Myeee Bala Annai where did you learn that aaah? In the British Museum,
sitting where Marx sat and working out ways to get your own back
on Mani Dixit and Hardeep Puri who took you guys for a ride- I mean
all the way to New Delhi and free too. Sorry I wasn't there to record
the looks on those Indian fellows faces. Aah, but I could not have
recorded anything. These press fellows are telling your chaps took
away their tape recorders, cameras, pens, pencils and even the earring
one guy was wearing. Serves him right for wearing earrings like
women. But Bala Annai, you know what fellows here are like- they
even wear earrings in their nose.
One press fellow
was heard saying-I am getting this third hand hearsay as that hip
hip Cooray fellow was yelling about the other day- that your boys
had taken even his pack of peppermints. I had to come to your rescue
no. I told all those fellows hanging round in the corridors of that
Commonwealth place that your boys were used to biting anything that
looked like a pill that they found the peppermints quite nice.
Anyway did you
think of the answer to the Gandhi question then and there? Or had
you been practising what to say in case one of those silly fellows
asked you?
"Don't dig into the past", you said. I'm sure you were
not thinking only of how your chaps murdered Rajiv. Digging into
the past can be quite a sensitive thing no Bala Annai, especially
after all those theories about homelands. The more you dig, the
more you unearth and you don't want too many rattling skeletons
do you? And other lands that you so cleverly used to cheat these
dumb white fellows into taking over their land and even charging
them for it.
The more you
dig into the past the more so many myths that go bang like the bomb
that got poor Rajiv. Anyway I am writing to you again, not because
I have nothing else to do and my regard for you is as constant as
the Northern star. Myee how I suddenly remember that bearded fellow
Shakespeare- by the way was he from Chunnakam- whenever I write
to you. In fact I was reminded of that chap Cassius too, you know,
the one with a lean and hungry look. But let these thoughts remain
until I finish with the ones raised by the brethren you left behind
when you flew off to the blue yonder without even telling them.
Anyway one of
your chaps was telling me over a vadai and plain tea that you always
came up with clever answers. According to him, your boss would have
immediately called his wife Mathy and given her several bundles
of money and told her to go launder them. He says there is no laundry
closeby in the Wanni and that she would have gone to the stream
behind the Presidential Palace, washed them and given them to you
as a salary hike, particularly since Gordon Brown has pushed National
Insurance up by a penny or some such thing.
"Whaat
aiyyarr," I told him "whaat presidential palace in the
Wanni?"
"You newspaper
fellows know nothing,", he says, dipping his vadai in the plain
tea, " you fellows don't read your own papers no. Bala Annai
said that Velu was both prime minister and president in his area.

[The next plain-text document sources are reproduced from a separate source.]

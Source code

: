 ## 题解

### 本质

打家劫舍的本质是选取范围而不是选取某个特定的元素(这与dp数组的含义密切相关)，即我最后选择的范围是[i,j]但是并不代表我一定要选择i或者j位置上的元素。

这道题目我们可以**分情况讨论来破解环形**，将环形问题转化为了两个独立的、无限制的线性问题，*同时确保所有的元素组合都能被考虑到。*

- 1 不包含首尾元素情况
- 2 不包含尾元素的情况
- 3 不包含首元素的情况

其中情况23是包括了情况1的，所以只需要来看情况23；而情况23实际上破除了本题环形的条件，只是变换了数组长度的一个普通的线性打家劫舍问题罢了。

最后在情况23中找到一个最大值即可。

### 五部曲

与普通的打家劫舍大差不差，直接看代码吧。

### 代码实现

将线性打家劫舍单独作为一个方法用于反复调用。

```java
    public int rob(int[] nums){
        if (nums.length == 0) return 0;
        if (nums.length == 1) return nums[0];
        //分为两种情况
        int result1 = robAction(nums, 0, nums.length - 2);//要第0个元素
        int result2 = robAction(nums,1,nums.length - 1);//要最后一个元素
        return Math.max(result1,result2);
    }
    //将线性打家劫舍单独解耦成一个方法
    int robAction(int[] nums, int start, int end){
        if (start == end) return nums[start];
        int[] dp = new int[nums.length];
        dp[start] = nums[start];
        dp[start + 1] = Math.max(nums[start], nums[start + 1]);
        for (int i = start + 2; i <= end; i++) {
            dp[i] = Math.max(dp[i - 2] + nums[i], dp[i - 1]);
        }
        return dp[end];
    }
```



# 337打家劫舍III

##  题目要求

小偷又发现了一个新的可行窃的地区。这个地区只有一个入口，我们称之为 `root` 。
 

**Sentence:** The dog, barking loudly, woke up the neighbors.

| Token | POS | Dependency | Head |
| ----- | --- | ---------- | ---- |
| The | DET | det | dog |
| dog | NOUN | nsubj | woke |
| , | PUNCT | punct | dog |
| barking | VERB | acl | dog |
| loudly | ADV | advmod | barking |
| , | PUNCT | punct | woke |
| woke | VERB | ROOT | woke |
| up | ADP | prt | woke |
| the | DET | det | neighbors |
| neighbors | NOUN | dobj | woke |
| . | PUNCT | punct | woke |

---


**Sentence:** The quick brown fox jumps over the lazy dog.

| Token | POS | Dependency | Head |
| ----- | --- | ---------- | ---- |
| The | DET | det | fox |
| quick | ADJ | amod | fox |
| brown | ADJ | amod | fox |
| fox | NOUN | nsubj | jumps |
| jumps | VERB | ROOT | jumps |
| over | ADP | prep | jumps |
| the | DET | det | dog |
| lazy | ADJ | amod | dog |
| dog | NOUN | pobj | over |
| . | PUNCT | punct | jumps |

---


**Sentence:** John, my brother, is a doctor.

So how can you have a president without a presidential palace?"
My goodness.
His logic hit me like a rocket propelled grenade. There is some
truth to that of course. But don't worry about him. He was one of
those TELO boys and he is angry because your chaps bumped off his
leader. Still it got me thinking. How can Velu be president and
prime minister? I mean he was not elected or something like that.

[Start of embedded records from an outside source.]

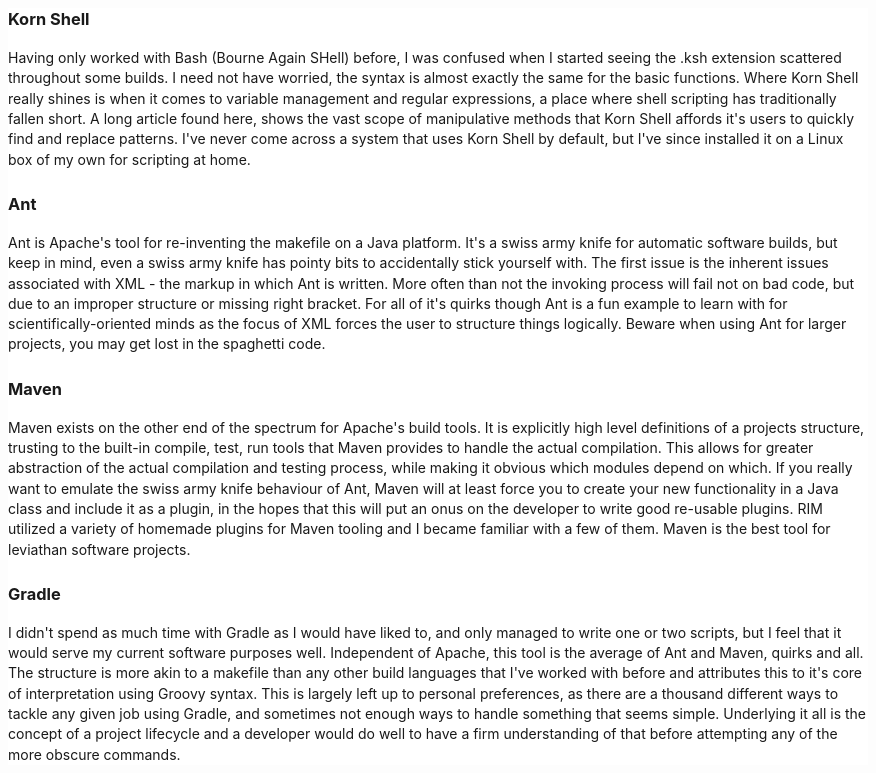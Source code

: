 ### Korn Shell

Having only worked with Bash (Bourne Again SHell) before, I was confused
when I started seeing the .ksh extension scattered throughout some
builds. I need not have worried, the syntax is almost exactly the same
for the basic functions. Where Korn Shell really shines is when it comes
to variable management and regular expressions, a place where shell
scripting has traditionally fallen short. A long article found here,
shows the vast scope of manipulative methods that Korn Shell affords
it's users to quickly find and replace patterns. I've never come across
a system that uses Korn Shell by default, but I've since installed it on
a Linux box of my own for scripting at home.

### Ant

Ant is Apache's tool for re-inventing the makefile on a Java platform.
It's a swiss army knife for automatic software builds, but keep in mind,
even a swiss army knife has pointy bits to accidentally stick yourself
with. The first issue is the inherent issues associated with XML - the
markup in which Ant is written. More often than not the invoking process
will fail not on bad code, but due to an improper structure or missing
right bracket. For all of it's quirks though Ant is a fun example to
learn with for scientifically-oriented minds as the focus of XML forces
the user to structure things logically. Beware when using Ant for larger
projects, you may get lost in the spaghetti code.

### Maven

Maven exists on the other end of the spectrum for Apache's build tools.
It is explicitly high level definitions of a projects structure,
trusting to the built-in compile, test, run tools that Maven provides to
handle the actual compilation. This allows for greater abstraction of
the actual compilation and testing process, while making it obvious
which modules depend on which. If you really want to emulate the swiss
army knife behaviour of Ant, Maven will at least force you to create
your new functionality in a Java class and include it as a plugin, in
the hopes that this will put an onus on the developer to write good
re-usable plugins. RIM utilized a variety of homemade plugins for Maven
tooling and I became familiar with a few of them. Maven is the best tool
for leviathan software projects.

### Gradle

I didn't spend as much time with Gradle as I would have liked to, and
only managed to write one or two scripts, but I feel that it would serve
my current software purposes well. Independent of Apache, this tool is
the average of Ant and Maven, quirks and all. The structure is more akin
to a makefile than any other build languages that I've worked with
before and attributes this to it's core of interpretation using Groovy
syntax. This is largely left up to personal preferences, as there are a
thousand different ways to tackle any given job using Gradle, and
sometimes not enough ways to handle something that seems simple.
Underlying it all is the concept of a project lifecycle and a developer
would do well to have a firm understanding of that before attempting any
of the more obscure commands.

He does not even have a country or a territory that is legally created
or diplomatically recognised.
So some of the
boys here are asking how Velu has become two rolled into one when
ven that Douglas Devananda fellow doesn't accept these titles? What
am I to answer Herr Doctor because they are also quoting history.
They say that Hitler chap in Germany, he went through a legitimately
established parliament, something called Reichstag- nearly dislocated
my jaw trying to pronounce that- was elected and then having got
himself inside he captured power. He became Fuhrer. In fact sometimes
some of your actions-not yours personally of course- are compared
to dear Adolf's Nazis.
But he at least
waited to do things legitimately before giving himself titles. So
how come Velu P is prime minister and president of acres and acres
of jungle like that Tarzan fellow we used to read of as students.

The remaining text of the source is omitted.